[Stored data entries]
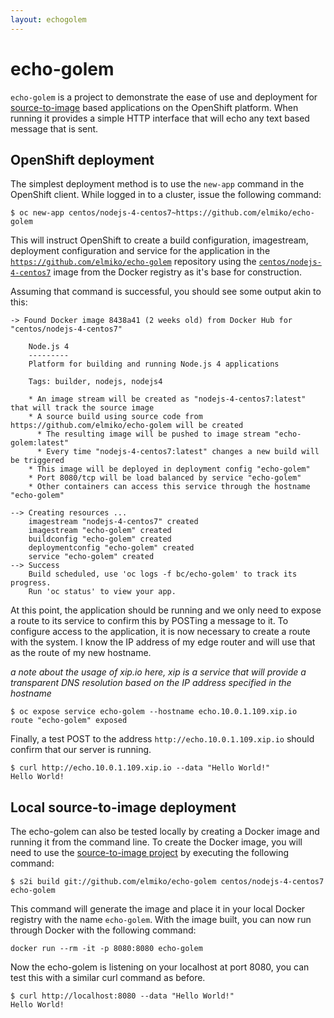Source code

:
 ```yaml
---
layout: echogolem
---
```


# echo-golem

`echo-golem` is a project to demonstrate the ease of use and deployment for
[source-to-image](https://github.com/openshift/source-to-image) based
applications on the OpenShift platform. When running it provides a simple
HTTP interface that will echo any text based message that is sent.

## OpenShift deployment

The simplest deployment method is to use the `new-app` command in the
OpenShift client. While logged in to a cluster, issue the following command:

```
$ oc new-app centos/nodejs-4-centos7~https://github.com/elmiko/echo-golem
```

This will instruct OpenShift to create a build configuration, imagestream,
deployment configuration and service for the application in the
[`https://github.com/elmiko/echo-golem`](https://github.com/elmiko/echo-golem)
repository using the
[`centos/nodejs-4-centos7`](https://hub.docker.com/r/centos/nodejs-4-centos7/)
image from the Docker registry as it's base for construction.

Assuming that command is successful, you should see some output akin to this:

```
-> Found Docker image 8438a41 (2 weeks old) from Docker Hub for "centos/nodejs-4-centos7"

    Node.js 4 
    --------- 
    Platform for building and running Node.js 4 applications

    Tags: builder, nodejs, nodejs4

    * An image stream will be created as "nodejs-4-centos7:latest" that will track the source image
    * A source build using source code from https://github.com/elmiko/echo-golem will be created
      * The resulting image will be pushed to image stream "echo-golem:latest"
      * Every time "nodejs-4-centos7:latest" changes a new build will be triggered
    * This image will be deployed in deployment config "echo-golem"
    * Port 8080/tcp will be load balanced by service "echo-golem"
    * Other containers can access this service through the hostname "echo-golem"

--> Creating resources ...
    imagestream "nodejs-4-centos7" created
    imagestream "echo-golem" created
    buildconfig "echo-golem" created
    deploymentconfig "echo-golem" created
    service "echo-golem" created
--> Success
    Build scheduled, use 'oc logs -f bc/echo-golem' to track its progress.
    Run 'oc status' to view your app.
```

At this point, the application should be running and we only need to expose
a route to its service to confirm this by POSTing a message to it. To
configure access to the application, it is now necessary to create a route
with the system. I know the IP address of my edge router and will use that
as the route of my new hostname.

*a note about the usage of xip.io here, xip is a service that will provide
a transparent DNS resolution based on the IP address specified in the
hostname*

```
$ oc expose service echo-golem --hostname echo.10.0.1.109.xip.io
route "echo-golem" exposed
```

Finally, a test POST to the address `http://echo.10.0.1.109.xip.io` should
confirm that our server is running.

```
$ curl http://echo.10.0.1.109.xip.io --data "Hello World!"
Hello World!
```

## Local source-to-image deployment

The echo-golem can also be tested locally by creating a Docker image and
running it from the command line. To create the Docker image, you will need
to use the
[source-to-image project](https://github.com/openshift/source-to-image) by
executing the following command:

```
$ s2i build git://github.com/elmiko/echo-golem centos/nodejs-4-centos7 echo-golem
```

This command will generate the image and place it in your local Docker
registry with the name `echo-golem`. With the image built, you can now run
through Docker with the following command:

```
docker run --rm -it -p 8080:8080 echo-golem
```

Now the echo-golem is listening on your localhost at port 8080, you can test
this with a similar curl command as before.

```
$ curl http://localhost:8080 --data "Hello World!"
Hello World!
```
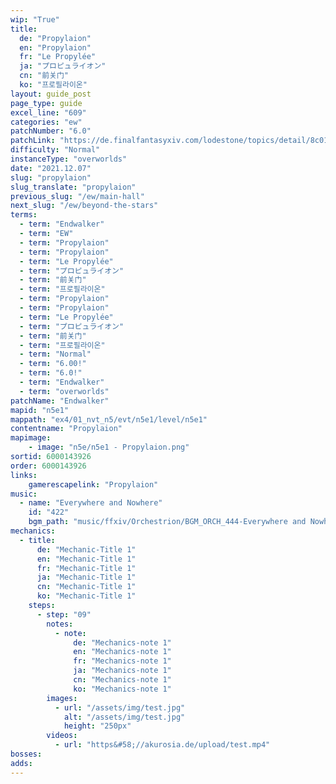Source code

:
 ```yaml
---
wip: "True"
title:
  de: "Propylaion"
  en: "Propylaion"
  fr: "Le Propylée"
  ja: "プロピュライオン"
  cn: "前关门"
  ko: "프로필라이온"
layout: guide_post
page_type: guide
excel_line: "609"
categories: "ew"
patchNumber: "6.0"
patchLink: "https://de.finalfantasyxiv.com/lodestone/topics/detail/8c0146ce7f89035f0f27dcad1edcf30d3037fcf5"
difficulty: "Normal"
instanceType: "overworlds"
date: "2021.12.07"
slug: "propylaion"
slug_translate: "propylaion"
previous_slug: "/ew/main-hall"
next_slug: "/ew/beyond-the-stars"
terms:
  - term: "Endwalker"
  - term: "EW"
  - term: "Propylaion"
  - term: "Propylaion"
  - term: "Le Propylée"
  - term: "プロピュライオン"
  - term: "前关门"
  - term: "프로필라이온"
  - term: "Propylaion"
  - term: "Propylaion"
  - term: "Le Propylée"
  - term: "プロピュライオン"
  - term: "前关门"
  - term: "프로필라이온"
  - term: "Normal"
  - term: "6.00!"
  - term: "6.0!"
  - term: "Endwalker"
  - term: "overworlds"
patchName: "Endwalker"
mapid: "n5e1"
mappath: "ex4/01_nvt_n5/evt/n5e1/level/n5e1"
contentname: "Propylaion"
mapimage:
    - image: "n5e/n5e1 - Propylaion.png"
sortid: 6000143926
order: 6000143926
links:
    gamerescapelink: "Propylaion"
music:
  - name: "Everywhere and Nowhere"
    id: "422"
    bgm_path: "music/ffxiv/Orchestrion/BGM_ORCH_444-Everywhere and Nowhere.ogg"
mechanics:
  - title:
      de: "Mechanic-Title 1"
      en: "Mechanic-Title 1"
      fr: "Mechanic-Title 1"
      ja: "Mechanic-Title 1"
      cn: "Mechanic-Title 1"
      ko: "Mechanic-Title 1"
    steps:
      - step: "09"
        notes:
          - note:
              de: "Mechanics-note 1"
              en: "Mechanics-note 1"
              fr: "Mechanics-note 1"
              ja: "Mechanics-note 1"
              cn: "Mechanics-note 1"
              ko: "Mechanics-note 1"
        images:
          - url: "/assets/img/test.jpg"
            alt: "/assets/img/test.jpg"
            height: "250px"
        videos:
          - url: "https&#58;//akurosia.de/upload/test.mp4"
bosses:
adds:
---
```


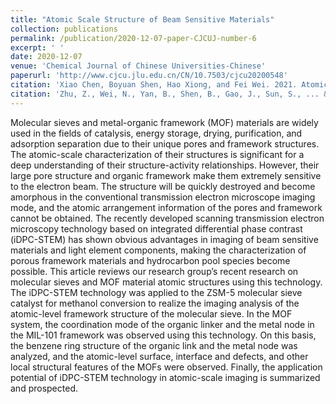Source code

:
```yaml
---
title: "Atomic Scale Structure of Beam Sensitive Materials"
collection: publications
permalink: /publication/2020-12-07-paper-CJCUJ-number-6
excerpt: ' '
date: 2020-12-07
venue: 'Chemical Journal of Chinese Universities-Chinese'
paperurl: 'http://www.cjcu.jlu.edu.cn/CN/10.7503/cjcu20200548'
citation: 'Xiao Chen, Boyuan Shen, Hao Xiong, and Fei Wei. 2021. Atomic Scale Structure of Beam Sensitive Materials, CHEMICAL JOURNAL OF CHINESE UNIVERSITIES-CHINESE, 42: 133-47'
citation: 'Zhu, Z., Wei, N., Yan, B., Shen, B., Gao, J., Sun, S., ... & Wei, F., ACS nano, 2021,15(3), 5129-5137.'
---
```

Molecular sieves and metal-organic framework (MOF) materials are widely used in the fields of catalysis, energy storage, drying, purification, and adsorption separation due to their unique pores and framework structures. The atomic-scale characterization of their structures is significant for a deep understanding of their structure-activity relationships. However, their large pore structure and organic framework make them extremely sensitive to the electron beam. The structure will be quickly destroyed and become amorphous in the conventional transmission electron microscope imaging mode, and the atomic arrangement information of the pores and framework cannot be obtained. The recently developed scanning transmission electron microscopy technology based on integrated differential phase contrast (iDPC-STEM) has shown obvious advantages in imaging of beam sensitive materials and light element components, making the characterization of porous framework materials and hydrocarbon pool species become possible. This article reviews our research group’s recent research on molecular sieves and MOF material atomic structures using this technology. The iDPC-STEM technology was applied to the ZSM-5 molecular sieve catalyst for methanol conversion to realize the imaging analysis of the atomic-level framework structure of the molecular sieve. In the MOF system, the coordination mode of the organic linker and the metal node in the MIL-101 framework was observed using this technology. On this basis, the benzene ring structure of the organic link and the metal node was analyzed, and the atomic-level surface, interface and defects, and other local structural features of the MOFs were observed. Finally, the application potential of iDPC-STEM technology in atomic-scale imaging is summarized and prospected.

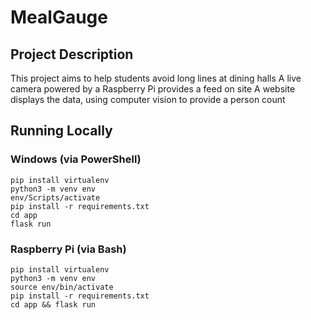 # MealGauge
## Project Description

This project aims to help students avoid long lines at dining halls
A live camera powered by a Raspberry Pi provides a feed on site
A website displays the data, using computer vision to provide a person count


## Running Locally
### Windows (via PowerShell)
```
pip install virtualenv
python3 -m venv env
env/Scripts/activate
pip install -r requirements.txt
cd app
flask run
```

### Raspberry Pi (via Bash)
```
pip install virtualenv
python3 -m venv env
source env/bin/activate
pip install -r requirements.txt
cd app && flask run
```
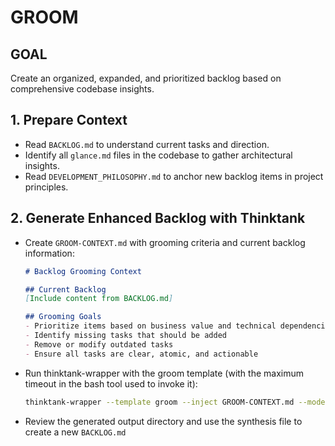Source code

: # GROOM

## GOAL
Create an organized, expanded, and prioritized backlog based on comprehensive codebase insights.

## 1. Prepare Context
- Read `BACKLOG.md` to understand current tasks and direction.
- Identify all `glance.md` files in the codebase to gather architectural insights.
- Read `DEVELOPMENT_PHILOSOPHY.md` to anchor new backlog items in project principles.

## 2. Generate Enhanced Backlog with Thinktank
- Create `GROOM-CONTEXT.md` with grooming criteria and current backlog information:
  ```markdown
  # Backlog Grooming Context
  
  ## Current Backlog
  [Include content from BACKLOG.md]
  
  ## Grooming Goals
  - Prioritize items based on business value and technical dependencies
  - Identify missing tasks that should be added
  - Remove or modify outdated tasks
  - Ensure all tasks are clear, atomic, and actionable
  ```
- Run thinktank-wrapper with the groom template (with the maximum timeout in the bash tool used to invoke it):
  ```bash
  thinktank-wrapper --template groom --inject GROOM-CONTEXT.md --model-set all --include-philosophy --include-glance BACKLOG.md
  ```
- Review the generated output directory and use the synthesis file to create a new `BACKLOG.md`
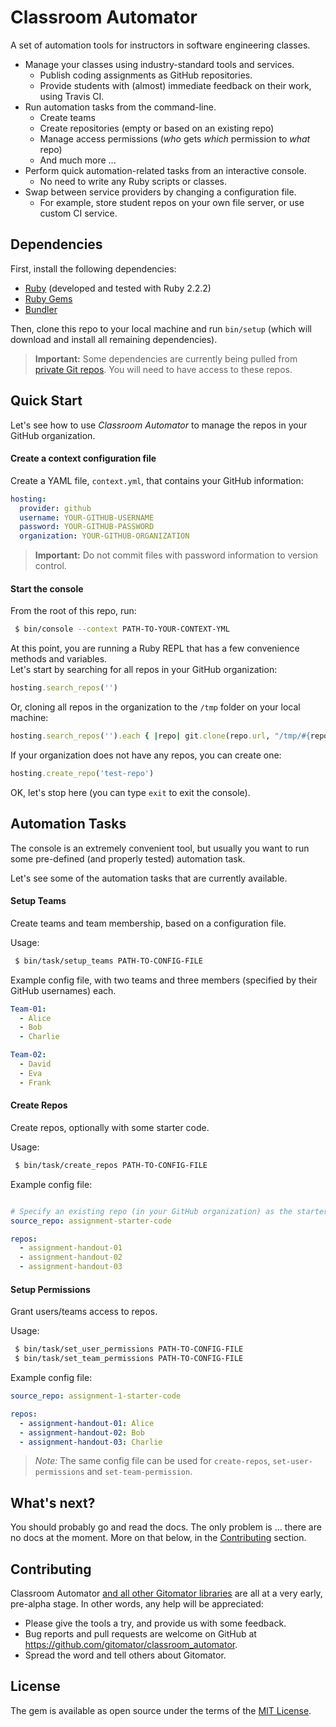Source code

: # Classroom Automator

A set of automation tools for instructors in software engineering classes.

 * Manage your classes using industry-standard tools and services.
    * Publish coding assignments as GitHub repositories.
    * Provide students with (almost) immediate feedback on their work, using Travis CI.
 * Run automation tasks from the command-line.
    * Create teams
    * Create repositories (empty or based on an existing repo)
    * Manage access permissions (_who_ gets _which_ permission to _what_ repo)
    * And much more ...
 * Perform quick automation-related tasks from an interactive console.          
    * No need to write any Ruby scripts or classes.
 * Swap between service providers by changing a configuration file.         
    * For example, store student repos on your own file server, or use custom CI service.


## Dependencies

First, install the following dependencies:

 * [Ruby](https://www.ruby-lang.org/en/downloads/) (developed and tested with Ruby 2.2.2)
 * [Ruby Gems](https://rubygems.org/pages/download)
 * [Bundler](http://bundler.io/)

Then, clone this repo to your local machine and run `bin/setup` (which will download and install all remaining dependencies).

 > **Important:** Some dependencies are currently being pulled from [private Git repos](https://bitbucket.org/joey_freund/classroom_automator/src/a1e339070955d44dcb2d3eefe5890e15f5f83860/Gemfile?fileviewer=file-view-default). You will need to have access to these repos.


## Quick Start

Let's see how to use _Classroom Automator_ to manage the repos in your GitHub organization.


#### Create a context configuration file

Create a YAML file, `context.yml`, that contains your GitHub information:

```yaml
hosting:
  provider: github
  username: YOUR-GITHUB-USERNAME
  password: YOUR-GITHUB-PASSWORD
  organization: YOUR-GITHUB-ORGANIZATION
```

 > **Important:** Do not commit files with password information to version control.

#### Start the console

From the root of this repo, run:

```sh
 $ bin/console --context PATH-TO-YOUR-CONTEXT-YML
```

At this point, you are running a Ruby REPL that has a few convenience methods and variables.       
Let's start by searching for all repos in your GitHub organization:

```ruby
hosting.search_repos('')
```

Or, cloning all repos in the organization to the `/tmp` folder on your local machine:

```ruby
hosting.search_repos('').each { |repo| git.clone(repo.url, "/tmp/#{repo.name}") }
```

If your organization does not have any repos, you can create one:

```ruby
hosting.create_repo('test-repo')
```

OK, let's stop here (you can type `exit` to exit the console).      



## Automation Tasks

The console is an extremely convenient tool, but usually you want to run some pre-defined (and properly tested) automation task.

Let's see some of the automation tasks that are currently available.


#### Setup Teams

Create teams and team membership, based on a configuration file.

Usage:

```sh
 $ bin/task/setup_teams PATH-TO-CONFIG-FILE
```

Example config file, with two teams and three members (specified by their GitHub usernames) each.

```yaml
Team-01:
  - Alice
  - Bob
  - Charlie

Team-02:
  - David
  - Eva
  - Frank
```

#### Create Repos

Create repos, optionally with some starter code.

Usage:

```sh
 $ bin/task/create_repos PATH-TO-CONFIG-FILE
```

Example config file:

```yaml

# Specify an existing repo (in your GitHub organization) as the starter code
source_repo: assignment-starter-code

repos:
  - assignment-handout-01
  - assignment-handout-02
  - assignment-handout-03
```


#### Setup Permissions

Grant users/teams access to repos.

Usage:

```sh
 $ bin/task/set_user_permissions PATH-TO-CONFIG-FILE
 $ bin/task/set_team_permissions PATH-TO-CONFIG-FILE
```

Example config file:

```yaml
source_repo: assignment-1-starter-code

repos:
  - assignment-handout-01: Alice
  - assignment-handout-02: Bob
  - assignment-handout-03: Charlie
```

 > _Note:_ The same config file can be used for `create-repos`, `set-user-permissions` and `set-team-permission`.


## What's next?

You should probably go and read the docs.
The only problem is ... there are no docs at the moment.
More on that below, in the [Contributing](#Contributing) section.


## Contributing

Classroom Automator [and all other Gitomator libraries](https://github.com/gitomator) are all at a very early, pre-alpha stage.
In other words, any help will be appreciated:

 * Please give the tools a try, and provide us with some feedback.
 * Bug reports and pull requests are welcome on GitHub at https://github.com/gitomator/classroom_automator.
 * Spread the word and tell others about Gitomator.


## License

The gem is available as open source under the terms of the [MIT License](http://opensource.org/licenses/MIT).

### Instructions for the task
What is needed is a word-for-word copy of the lines from the start of the data to the line with "The simplest deployment", inclusive, with no pictures in it.

### Solution
Source code

:
 ```yaml
---
layout: echogolem
---
```


# echo-golem

`echo-golem` is a project to demonstrate the ease of use and deployment for
[source-to-image](https://github.com/openshift/source-to-image) based
applications on the OpenShift platform. When running it provides a simple
HTTP interface that will echo any text based message that is sent.

## OpenShift deployment

The simplest deployment method is to use the `new-app` command in the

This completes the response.